If you're planning to do that from Malaga airport then dont bother ...............and dont worry about getting legal advise. the taxi drivers there dont care! Like I said I had a couple of "run ins" with them when I used to pick my husband up when he commuted - "why you here again picking up lady?" with a menacing look - I ended up parking at the petrol station on the corner and husband had to walk LOL!! They wont let anyone operate on their turf and they soon work it out!!! Besides there are squillions of coach operators who are subcontracted by tour operators and airlines, doing a round trip, dropping holiday makers off at various hotels (and get the privilege of parking in the "coaches only area"). They also have to adhere to EU rules on carrying passengers and with respect, I dont think I'd want to be picked up and taken to my holiday destination by a driver without the correct qualifications or paperwork - imagine if you had a prang???. There are the mini buses run by the car hire companies and private hotels.
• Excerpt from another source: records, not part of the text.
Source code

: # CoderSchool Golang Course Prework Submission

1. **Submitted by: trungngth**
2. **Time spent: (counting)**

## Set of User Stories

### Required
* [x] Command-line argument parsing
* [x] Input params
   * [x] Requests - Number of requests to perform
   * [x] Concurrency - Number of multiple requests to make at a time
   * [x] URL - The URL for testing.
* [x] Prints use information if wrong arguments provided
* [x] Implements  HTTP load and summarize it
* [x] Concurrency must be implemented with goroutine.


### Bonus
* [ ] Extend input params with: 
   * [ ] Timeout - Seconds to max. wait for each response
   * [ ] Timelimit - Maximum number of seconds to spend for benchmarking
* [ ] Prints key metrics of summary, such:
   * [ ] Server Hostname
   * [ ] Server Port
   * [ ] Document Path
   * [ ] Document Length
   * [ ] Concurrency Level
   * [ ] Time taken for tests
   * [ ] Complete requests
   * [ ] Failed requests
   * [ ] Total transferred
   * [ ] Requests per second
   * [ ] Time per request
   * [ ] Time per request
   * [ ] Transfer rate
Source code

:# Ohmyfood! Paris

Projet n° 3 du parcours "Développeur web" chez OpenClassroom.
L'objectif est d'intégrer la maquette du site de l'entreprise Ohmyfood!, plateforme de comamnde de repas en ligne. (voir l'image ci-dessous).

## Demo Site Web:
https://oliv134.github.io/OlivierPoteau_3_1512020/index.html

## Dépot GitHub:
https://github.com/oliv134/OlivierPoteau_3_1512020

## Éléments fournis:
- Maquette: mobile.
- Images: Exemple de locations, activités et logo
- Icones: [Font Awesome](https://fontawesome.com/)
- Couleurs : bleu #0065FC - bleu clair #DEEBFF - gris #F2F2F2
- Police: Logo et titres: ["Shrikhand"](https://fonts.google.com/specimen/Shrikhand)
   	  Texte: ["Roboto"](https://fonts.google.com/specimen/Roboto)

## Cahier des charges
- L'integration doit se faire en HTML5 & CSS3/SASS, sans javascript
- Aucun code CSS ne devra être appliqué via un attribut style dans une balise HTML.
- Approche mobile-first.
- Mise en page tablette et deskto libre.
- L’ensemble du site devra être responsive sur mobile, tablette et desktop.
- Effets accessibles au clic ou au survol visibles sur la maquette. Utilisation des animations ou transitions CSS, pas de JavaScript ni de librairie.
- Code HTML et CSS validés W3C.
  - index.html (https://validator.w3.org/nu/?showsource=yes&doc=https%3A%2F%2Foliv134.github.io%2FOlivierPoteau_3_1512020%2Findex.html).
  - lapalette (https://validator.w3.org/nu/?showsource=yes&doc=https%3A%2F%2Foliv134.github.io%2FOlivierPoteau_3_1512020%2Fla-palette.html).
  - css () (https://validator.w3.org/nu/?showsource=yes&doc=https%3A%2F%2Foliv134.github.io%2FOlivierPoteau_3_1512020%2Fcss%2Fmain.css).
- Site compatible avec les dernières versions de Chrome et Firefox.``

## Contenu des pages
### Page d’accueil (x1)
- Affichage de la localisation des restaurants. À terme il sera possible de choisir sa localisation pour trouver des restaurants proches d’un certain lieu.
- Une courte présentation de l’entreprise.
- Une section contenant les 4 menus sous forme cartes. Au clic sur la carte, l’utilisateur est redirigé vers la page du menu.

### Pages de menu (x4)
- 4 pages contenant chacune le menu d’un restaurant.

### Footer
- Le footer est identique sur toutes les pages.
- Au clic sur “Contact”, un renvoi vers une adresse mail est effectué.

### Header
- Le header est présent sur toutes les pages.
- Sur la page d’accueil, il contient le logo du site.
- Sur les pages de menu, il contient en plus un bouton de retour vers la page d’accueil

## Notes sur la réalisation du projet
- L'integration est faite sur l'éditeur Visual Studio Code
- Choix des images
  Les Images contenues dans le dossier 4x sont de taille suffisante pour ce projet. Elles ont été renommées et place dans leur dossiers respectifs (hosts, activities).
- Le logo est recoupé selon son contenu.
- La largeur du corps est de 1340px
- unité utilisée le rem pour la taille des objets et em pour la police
I used to work for a company that arranged discounted holidays and we had no trouble finding airport pick-up companies - we had a two page list - they were all spanish companies who had some kind of arrangement with the local taxi companies

I'm all for trying things, but that idea into Malaga airport - nah! 

P.S. You may get away with it if you pick people up from "departures" on the top level (which makes it quite a walk and complicated for your passengers), but you cant wait there and will get moved on, fined or towed away!?

Jo xxx


----------